[Saved entries]
[Start of Attachment]

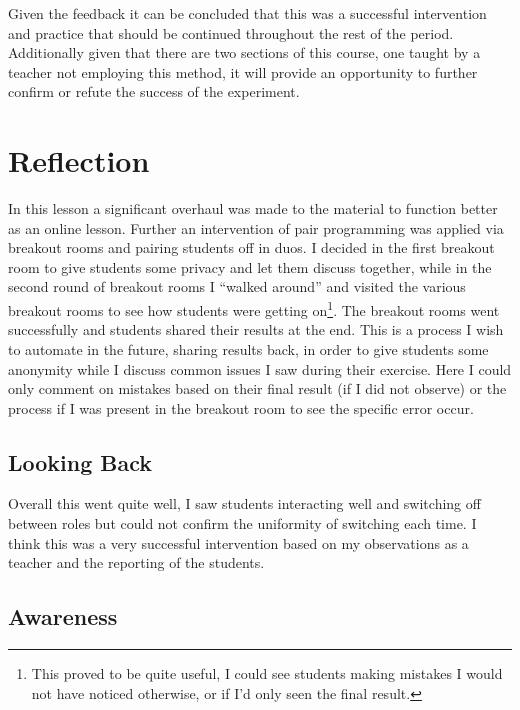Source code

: \documentclass[paper=a4,justified,a4paper]{tufte-handout}
\begin{document}
Given the feedback it can be concluded that this was a successful
intervention and practice that should be continued throughout the rest
of the period. Additionally given that there are two sections of this
course, one taught by a teacher not employing this method, it will
provide an opportunity to further confirm or refute the success of the
experiment.

\hypertarget{reflection}{%
\section{Reflection}\label{reflection}}

In this lesson a significant overhaul was made to the material to
function better as an online lesson. Further an intervention of pair
programming was applied via breakout rooms and pairing students off in
duos. I decided in the first breakout room to give students some privacy
and let them discuss together, while in the second round of breakout
rooms I ``walked around'' and visited the various breakout rooms to see
how students were getting on\footnote{This proved to be quite useful, I
  could see students making mistakes I would not have noticed otherwise,
  or if I'd only seen the final result.}. The breakout rooms went
successfully and students shared their results at the end. This is a
process I wish to automate in the future, sharing results back, in order
to give students some anonymity while I discuss common issues I saw
during their exercise. Here I could only comment on mistakes based on
their final result (if I did not observe) or the process if I was
present in the breakout room to see the specific error occur.

\hypertarget{looking-back}{%
\subsection{Looking Back}\label{looking-back}}

Overall this went quite well, I saw students interacting well and
switching off between roles but could not confirm the uniformity of
switching each time. I think this was a very successful intervention
based on my observations as a teacher and the reporting of the students.

\hypertarget{awareness}{%
\subsection{Awareness}\label{awareness}}
\end{document}
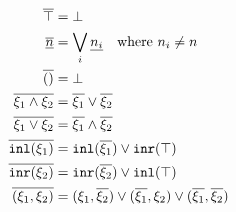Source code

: \begin{figure}
~~
\begin{subequations}
\begin{align}
  \cdual{\ctruth} &= \cfalsity \\
  \cdual{\cnum{n}} &= \bigvee_{i} \cnum{n_i} \quad \text{where $n_i \neq n$}\\
  \cdual{\cunit} &= \cfalsity \\
  \cdual{\cand{\xi_1}{\xi_2}} &= \cor{\cdual{\xi_1}}{\cdual{\xi_2}} \\
  \cdual{\cor{\xi_1}{\xi_2}} &= \cand{\cdual{\xi_1}}{\cdual{\xi_2}} \\
  \cdual{\cinl{\xi_1}} &= \cor{ \cinl{\cdual{\xi_1}} }{ \cinr{\ctruth} } \\
  \cdual{\cinr{\xi_2}} &= \cor{ \cinr{\cdual{\xi_2}} }{ \cinl{\ctruth} } \\
  \cdual{\cpair{\xi_1}{\xi_2}} &=
  \cor{ \cor{ 
    \cpair{\xi_1}{\cdual{\xi_2}}
  }{
    \cpair{\cdual{\xi_1}}{\xi_2}
  }}{
    \cpair{\cdual{\xi_1}}{\cdual{\xi_2}}
  }
\end{align}
\end{subequations}
\end{figure}


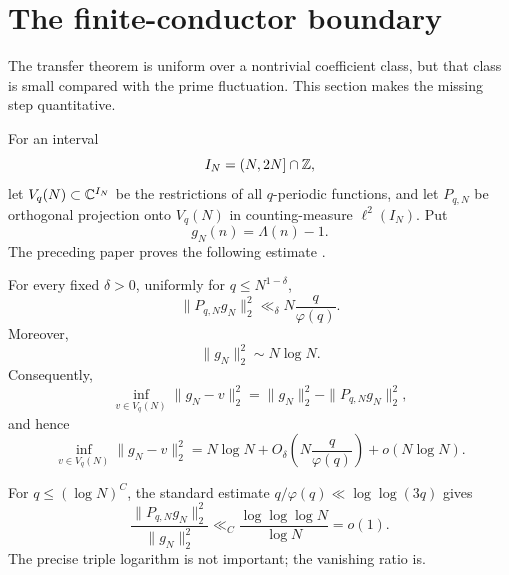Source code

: \section{The finite-conductor boundary}
\label{sec:conductor-boundary}

The transfer theorem is uniform over a nontrivial coefficient class, but
that class is small compared with the prime fluctuation.  This section makes
the missing step quantitative.

For an interval
\begin{equation}\label{eq:I-N}
 I_N=(N,2N]\cap\Z,
\end{equation}
let $V_q(N)\subset\C^{I_N}$ be the restrictions of all $q$-periodic
functions, and let $P_{q,N}$ be orthogonal projection onto $V_q(N)$ in
counting-measure $\ell^2(I_N)$.  Put
\begin{equation}\label{eq:prime-fluctuation}
 g_N(n)=\Lambda(n)-1.
\end{equation}
The preceding paper proves the following estimate
\citep{WangTPCSeven2026}.

\begin{theorem}
\label{thm:recalled-energy-escape}
For every fixed $\delta>0$, uniformly for $q\leq N^{1-\delta}$,
\begin{equation}\label{eq:projection-energy}
 \|P_{q,N}g_N\|_2^2
 \ll_\delta N\frac{q}{\varphi(q)}.
\end{equation}
Moreover,
\begin{equation}\label{eq:full-prime-energy}
 \|g_N\|_2^2\sim N\log N.
\end{equation}
Consequently,
\begin{equation}\label{eq:orthogonal-best-approximation}
 \inf_{v\in V_q(N)}\|g_N-v\|_2^2
 =\|g_N\|_2^2-\|P_{q,N}g_N\|_2^2,
\end{equation}
and hence
\begin{equation}\label{eq:best-periodic-approximation}
 \inf_{v\in V_q(N)}\|g_N-v\|_2^2
 =N\log N+O_\delta\!\left(N\frac{q}{\varphi(q)}\right)
 +o(N\log N).
\end{equation}
\end{theorem}

For $q\leq(\log N)^C$, the standard estimate
$q/\varphi(q)\ll\log\log(3q)$ gives
\begin{equation}\label{eq:polylog-energy-ratio}
 \frac{\|P_{q,N}g_N\|_2^2}{\|g_N\|_2^2}
 \ll_C\frac{\log\log\log N}{\log N}=o(1).
\end{equation}
The precise triple logarithm is not important; the vanishing ratio is.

[End of Attachment]

**Your objective:** Copy out all the data exactly. The images should not appear in the copy.

**Result:**
Source code

: \documentclass[paper=a4,justified,a4paper]{tufte-handout}
\begin{document}
Given the feedback it can be concluded that this was a successful
intervention and practice that should be continued throughout the rest
of the period. Additionally given that there are two sections of this
course, one taught by a teacher not employing this method, it will
provide an opportunity to further confirm or refute the success of the
experiment.

\hypertarget{reflection}{%
\section{Reflection}\label{reflection}}

In this lesson a significant overhaul was made to the material to
function better as an online lesson. Further an intervention of pair
programming was applied via breakout rooms and pairing students off in
duos. I decided in the first breakout room to give students some privacy
and let them discuss together, while in the second round of breakout
rooms I ``walked around'' and visited the various breakout rooms to see
how students were getting on\footnote{This proved to be quite useful, I
  could see students making mistakes I would not have noticed otherwise,
  or if I'd only seen the final result.}. The breakout rooms went
successfully and students shared their results at the end. This is a
process I wish to automate in the future, sharing results back, in order
to give students some anonymity while I discuss common issues I saw
during their exercise. Here I could only comment on mistakes based on
their final result (if I did not observe) or the process if I was
present in the breakout room to see the specific error occur.

\hypertarget{looking-back}{%
\subsection{Looking Back}\label{looking-back}}

Overall this went quite well, I saw students interacting well and
switching off between roles but could not confirm the uniformity of
switching each time. I think this was a very successful intervention
based on my observations as a teacher and the reporting of the students.

\hypertarget{awareness}{%
\subsection{Awareness}\label{awareness}}
\end{document}
Source code

: \begin{figure}
~~
\begin{subequations}
\begin{align}
  \cdual{\ctruth} &= \cfalsity \\
  \cdual{\cnum{n}} &= \bigvee_{i} \cnum{n_i} \quad \text{where $n_i \neq n$}\\
  \cdual{\cunit} &= \cfalsity \\
  \cdual{\cand{\xi_1}{\xi_2}} &= \cor{\cdual{\xi_1}}{\cdual{\xi_2}} \\
  \cdual{\cor{\xi_1}{\xi_2}} &= \cand{\cdual{\xi_1}}{\cdual{\xi_2}} \\
  \cdual{\cinl{\xi_1}} &= \cor{ \cinl{\cdual{\xi_1}} }{ \cinr{\ctruth} } \\
  \cdual{\cinr{\xi_2}} &= \cor{ \cinr{\cdual{\xi_2}} }{ \cinl{\ctruth} } \\
  \cdual{\cpair{\xi_1}{\xi_2}} &=
  \cor{ \cor{ 
    \cpair{\xi_1}{\cdual{\xi_2}}
  }{
    \cpair{\cdual{\xi_1}}{\xi_2}
  }}{
    \cpair{\cdual{\xi_1}}{\cdual{\xi_2}}
  }
\end{align}
\end{subequations}
\end{figure}


Source code

: \section{The finite-conductor boundary}
\label{sec:conductor-boundary}

The transfer theorem is uniform over a nontrivial coefficient class, but
that class is small compared with the prime fluctuation.  This section makes
the missing step quantitative.

For an interval
\begin{equation}\label{eq:I-N}
 I_N=(N,2N]\cap\Z,
\end{equation}
let $V_q(N)\subset\C^{I_N}$ be the restrictions of all $q$-periodic
functions, and let $P_{q,N}$ be orthogonal projection onto $V_q(N)$ in
counting-measure $\ell^2(I_N)$.  Put
\begin{equation}\label{eq:prime-fluctuation}
 g_N(n)=\Lambda(n)-1.
\end{equation}
The preceding paper proves the following estimate
\citep{WangTPCSeven2026}.

\begin{theorem}
\label{thm:recalled-energy-escape}
For every fixed $\delta>0$, uniformly for $q\leq N^{1-\delta}$,
\begin{equation}\label{eq:projection-energy}
 \|P_{q,N}g_N\|_2^2
 \ll_\delta N\frac{q}{\varphi(q)}.
\end{equation}
Moreover,
\begin{equation}\label{eq:full-prime-energy}
 \|g_N\|_2^2\sim N\log N.
\end{equation}
Consequently,
\begin{equation}\label{eq:orthogonal-best-approximation}
 \inf_{v\in V_q(N)}\|g_N-v\|_2^2
 =\|g_N\|_2^2-\|P_{q,N}g_N\|_2^2,
\end{equation}
and hence
\begin{equation}\label{eq:best-periodic-approximation}
 \inf_{v\in V_q(N)}\|g_N-v\|_2^2
 =N\log N+O_\delta\!\left(N\frac{q}{\varphi(q)}\right)
 +o(N\log N).
\end{equation}
\end{theorem}

For $q\leq(\log N)^C$, the standard estimate
$q/\varphi(q)\ll\log\log(3q)$ gives
\begin{equation}\label{eq:polylog-energy-ratio}
 \frac{\|P_{q,N}g_N\|_2^2}{\|g_N\|_2^2}
 \ll_C\frac{\log\log\log N}{\log N}=o(1).
\end{equation}
The precise triple logarithm is not important; the vanishing ratio is.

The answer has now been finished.